Étant donné que l'État
repose sur ces principes, aujourd'hui en grande faveur, il est aisé
de voir à quelle place on relègue injustement l'Église.
- Là, en effet, où la pratique est d'accord avec de telles
doctrines, la religion catholique est mise dans l'État sur le pied
d'égalité, ou même d'infériorité, avec
des sociétés qui lui sont étrangères. Il n'est
tenu nul compte des lois ecclésiastiques : l'Église, qui
a reçu de Jésus-Christ ordre et mission d'enseigner toutes
les nations, se voit interdire toute ingérence dans l'instruction
publique. - Dans les matières qui sont de droit mixte, les chefs
d'État portent d'eux-mêmes des décrets arbitraires
et sur ces points affichent un superbe mépris des saintes lois de
l'Église. Ainsi, ils font ressortir à leur juridiction les
mariages des chrétiens ; portent des lois sur le lien conjugal,
son unité, sa stabilité ; mettent la main sur les biens des
clercs et dénient à l'Église le droit de posséder.
En somme, ils traitent l'Église comme si elle n'avait ni le caractère,
ni les droits d'une société parfaite, et qu'elle fût
simplement une association semblable aux autres qui existent dans l'État.
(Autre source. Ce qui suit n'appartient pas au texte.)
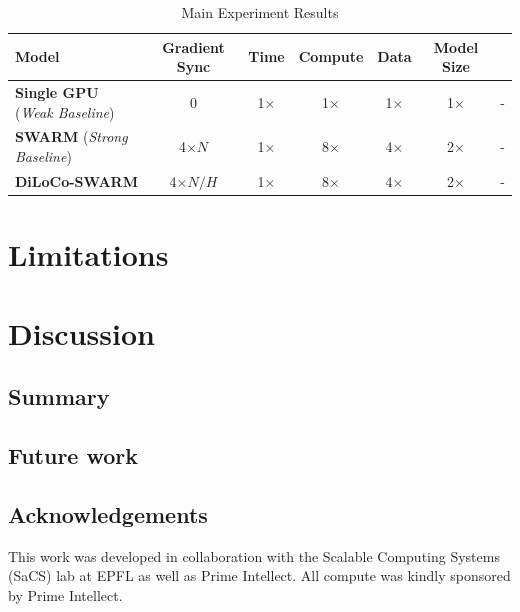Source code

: \documentclass[conference, 10pt]{IEEEtran}
\begin{document}

\begin{table}[t!]
  \centering
  \begin{tabular}{l|cccccc}
  \toprule
  Model & Gradient Sync & Time & Compute & Data & Model Size \\
  \midrule
  \textbf{Single GPU} (\textit{Weak Baseline}) & 0 & 1$\times$ & 1$\times$ & 1$\times$ & 1$\times$ & - \\
  \textbf{SWARM} (\textit{Strong Baseline}) & 4$\times N$ & 1$\times$  & 8$\times$ & 4$\times$ & 2$\times$ & - \\
  \textbf{DiLoCo-SWARM} & 4$\times N/H$ & 1$\times$ & 8$\times$ & 4$\times$ & 2$\times$ & - \\
  \bottomrule
  \end{tabular}
  \caption{Main Experiment Results}
  \label{tab:main-results}
\end{table}


\section{Limitations}
\label{sec:limitations}



\section{Discussion}
\label{sec:discussion}

\subsection{Summary}
\label{subsec:summary}

\subsection{Future work}
\label{subsec:future-work}

\subsection{Acknowledgements}
\label{subsec:acknowledgements}

This work was developed in collaboration with the Scalable Computing Systems
(SaCS) lab at EPFL as well as Prime Intellect. All compute was kindly sponsored
by Prime Intellect.
\end{document}
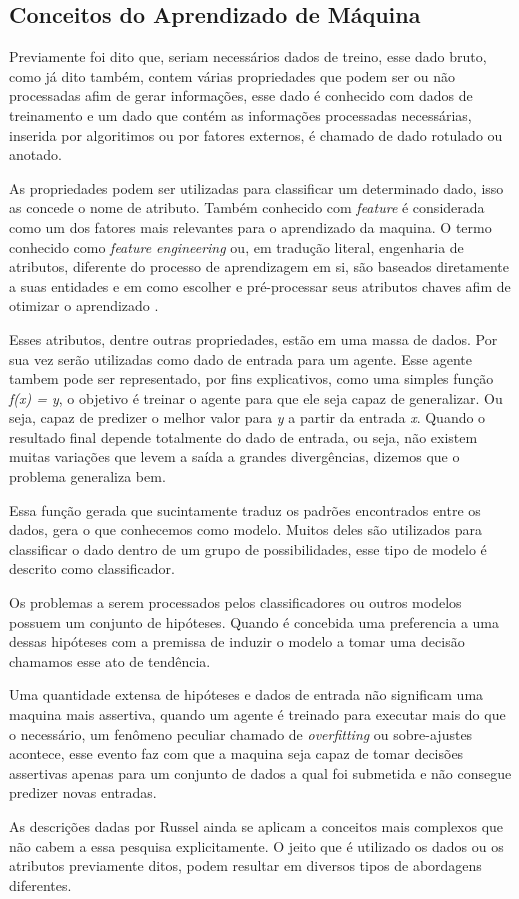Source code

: \subsection{Conceitos do Aprendizado de Máquina}
Previamente foi dito que, seriam necessários dados de treino, esse dado bruto, como já dito também, contem várias propriedades que podem ser ou não processadas afim de gerar informações, esse dado é conhecido com dados de treinamento e um dado que contém as informações processadas necessárias, inserida por algoritimos ou por fatores externos, é chamado de dado rotulado ou anotado.

As propriedades podem ser utilizadas para classificar um determinado dado, isso as concede o nome de atributo. Também conhecido com \textit{feature} é considerada como um dos fatores mais relevantes para o aprendizado da maquina. O termo conhecido como \textit{feature engineering} ou, em tradução literal, engenharia de atributos, diferente do processo de aprendizagem em si, são baseados diretamente a suas entidades e em como escolher e pré-processar seus atributos chaves afim de otimizar o aprendizado \cite{domingos2012few}.

Esses atributos, dentre outras propriedades, estão em uma massa de dados. Por sua vez serão utilizadas como dado de entrada para um agente. Esse agente tambem pode ser representado, por fins explicativos, como uma simples função \textit{f(x) = y}, o objetivo é treinar o agente para que ele seja capaz de generalizar. Ou seja, capaz de predizer o melhor valor para \textit{y} a partir da entrada \textit{x}. Quando o resultado final depende totalmente do dado de entrada, ou seja, não existem muitas variações que levem a saída a grandes divergências, dizemos que o problema generaliza bem.

Essa função gerada que sucintamente traduz os padrões encontrados entre os dados, gera o que conhecemos como modelo. Muitos deles são utilizados para classificar o dado dentro de um grupo de possibilidades, esse tipo de modelo é descrito como classificador.

Os problemas a serem processados pelos classificadores ou outros modelos possuem um conjunto de  hipóteses. Quando é concebida uma preferencia a uma dessas hipóteses com a premissa de induzir o modelo a tomar uma decisão chamamos esse ato de tendência.

Uma quantidade extensa de hipóteses e dados de entrada não significam uma maquina mais assertiva, quando um agente é treinado para executar mais do que o necessário, um fenômeno peculiar chamado de \textit{overfitting} ou sobre-ajustes acontece, esse evento faz com que a maquina seja capaz de tomar decisões assertivas apenas para um conjunto de dados a qual foi submetida e não consegue predizer novas entradas.

As descrições dadas por Russel \cite[693]{russell2003artificial} ainda se aplicam a conceitos mais complexos que não cabem a essa pesquisa explicitamente. O jeito que é utilizado os dados ou os atributos previamente ditos, podem resultar em diversos tipos de abordagens diferentes.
Aussi, tout ce qu'elle a de droits, de puissance légitime d'action,
ils le font dépendre de la concession et de la faveur des gouvernements.
Dans les États où la
législation civile laisse à l'Église son autonomie,
et où un concordat public est intervenu entre les deux puissances,
d'abord on crie qu'il faut séparer les affaires de l'Église
des affaires de l'État, et cela dans le but de pouvoir agir impunément
contre la foi jurée et se faire arbitre de tout, en écartant
tous les obstacles. - Mais, comme l'Église ne peut le souffrir patiemment,
car ce serait pour elle déserter les plus grands et les plus sacrés
des devoirs, et qu'elle réclame absolument le religieux accomplissement
de la foi qu'on lui a jurée, il naît souvent entre la puissance
spirituelle et le pouvoir civil des conflits dont l'issue presque inévitable
est d'assujettir celle qui est le moins pourvue de moyens humains à
celui qui en est mieux pourvu.
Ainsi, dans cette situation politique
que plusieurs favorisent aujourd'hui, il y a tendance des idées
et des volontés à chasser tout à fait l'Église
de la société, ou à la tenir assujettie et enchaînée
à l'État. La plupart des mesures prises par les gouvernements
s'inspirent de ce dessein. Les lois, l'administration publique, l'éducation
sans religion, la spoliation et la destruction des Ordres religieux, la
suppression du pouvoir temporel des Pontifes romains, tout tend à
ce but : frapper au coeur les institutions chrétiennes, réduire
à rien la liberté de l'Église catholique et à
néant ses autres droits.
La simple raison naturelle démontre
combien cette façon d'entendre le gouvernement civil s'éloigne
de la vérité. - Son témoignage, en effet, suffit à
établir que tout ce qu'il y a d'autorité parmi les hommes
procède de Dieu, comme d'une source auguste et suprême. Quant
à la souveraineté du peuple, que, sans tenir aucun compte
de Dieu, l'on dit résider de droit naturel dans le peuple, si elle
est éminemment propre à flatter et à enflammer une
foule de passions, elle ne repose sur aucun fondement solide et ne saurait
avoir assez de force pour garantir la sécurité publique et
le maintien paisible de l'ordre. En effet, sous l'empire de ces doctrines,
les principes ont fléchi à ce point que, pour beaucoup, c'est
une loi imprescriptible, en droit politique, que de pouvoir légitimement
soulever des séditions. Car l'opinion prévaut que les chefs
du gouvernement ne sont plus que des délégués chargés
d'exécuter la volonté du peuple : d'où cette conséquence
nécessaire que tout peut également changer au gré
du peuple et qu'il y a toujours à craindre des troubles.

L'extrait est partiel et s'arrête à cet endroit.